BRIDGETOWN, Barbados, CMC – A former regional trade negotiator Friday described as a “stab in the back’ for region, the agreement reached between the European Union and Latin America for ending a 16 year banana trade war.
“The European Union wants this thing to go away. They don’t want to have to be bothered anymore about Caribbean bananas (and) they don’t want to be fighting arbitration at the WTO (World Trade Organisation) with Latin America, so they have come to an agreement,” said Sir Ronald Sanders, a former diplomat and regional trade negotiator.
The new accord slashes import taxes on bananas from Latin America from Euro 176 Euros (US$262) a tonne to Euro 114 (US$170) over the next seven years.
“That makes Caribbean bananas totally uncompetitive in the market because at that tariff our cost of production, shipping and all that simply can’t make it there,” Sir Ronald said predicting that “we will be wiped out of that market”.
Earlier this week, CARICOM Secretary General Edwin Carrington said that the decision by the Latin American countries to consistently seek to reduce the position of Caribbean banana producing states on the European market “raises for me a peculiar question”.

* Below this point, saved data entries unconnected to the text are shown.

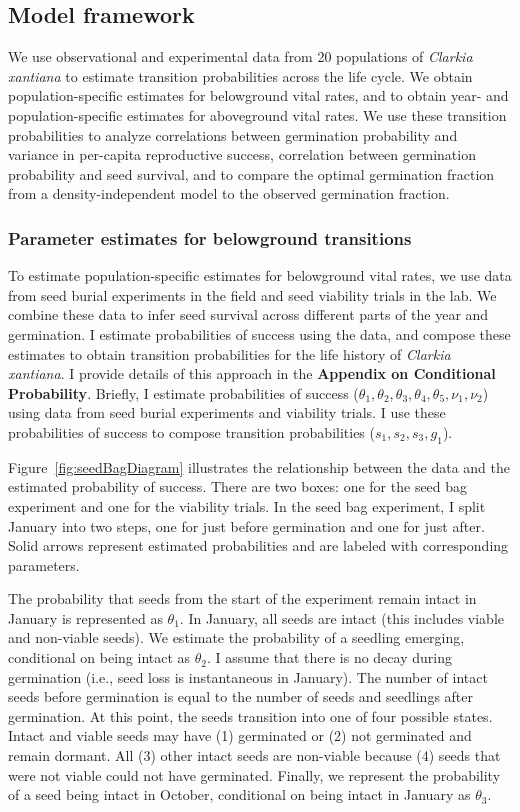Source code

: \documentclass[12pt, oneside, titlepage]{article}   	%
\begin{document}
\subsection*{Model framework}

We use observational and experimental data from 20 populations of \textit{Clarkia xantiana} to estimate transition probabilities across the life cycle. We obtain population-specific estimates for belowground vital rates, and to obtain year- and population-specific estimates for aboveground vital rates. We use these transition probabilities to analyze correlations between germination probability and variance in per-capita reproductive success, correlation between germination probability and seed survival, and to compare the optimal germination fraction from a density-independent model to the observed germination fraction. 

\subsubsection*{Parameter estimates for belowground transitions}

To estimate population-specific estimates for belowground vital rates, we use data from seed burial experiments in the field and seed viability trials in the lab. We combine these data to infer seed survival across different parts of the year and germination. I estimate probabilities of success using the data, and compose these estimates to obtain transition probabilities for the life history of \textit{Clarkia xantiana}. I provide details of this approach in the \textbf{Appendix on Conditional Probability}. Briefly, I estimate probabilities of success ($\theta_1, \theta_2, \theta_3, \theta_4, \theta_5, \nu_1, \nu_2$) using data from seed burial experiments and viability trials. I use these probabilities of success to compose transition probabilities ($s_1, s_2, s_3, g_1$).

Figure~\ref{fig:seedBagDiagram} illustrates the relationship between the data and the estimated probability of success. There are two boxes: one for the seed bag experiment and one for the viability trials. In the seed bag experiment, I split January into two steps, one for just before germination and one for just after. Solid arrows represent estimated probabilities and are labeled with corresponding parameters.
 
The probability that seeds from the start of the experiment remain intact in January is represented as $\theta_1$. In January, all seeds are intact (this includes viable and non-viable seeds). We estimate the probability of a seedling emerging, conditional on being intact as $\theta_2$. I assume that there is no decay during germination (i.e., seed loss is instantaneous in January). The number of intact seeds before germination is equal to the number of seeds and seedlings after germination. At this point, the seeds transition into one of four possible states. Intact and viable seeds may have (1) germinated or (2) not germinated and remain dormant. All (3) other intact seeds are non-viable because (4) seeds that were not viable could not have germinated. Finally, we represent the probability of a seed being intact in October, conditional on being intact in January as $\theta_3$.
\end{document}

“We are in the process of speaking about closer cooperation between Latin America and the Caribbean. We met in Jamaica on the sixth of November…and many of the countries that are party to that discussion… are the same parties whose struggles are pushing us out of the European market, our very limited access to that market in terms of quantity.”
The CARICOM Secretary General said these Latin American countries, such as Ecuador, already enjoy “massive benefits of the market…and yet we are being pushed out while we on the other side are speaking about cooperation and fraternal relations.
“It does really raise some serious questions in my mind as to how we are going to reconcile those two positions,” he said, noting that in Jamaica there was agreement for a meeting to be held in Mexico in February next year at the level of heads to bring about coordination and harmonization between the Rio Group of Countries and CARICOM.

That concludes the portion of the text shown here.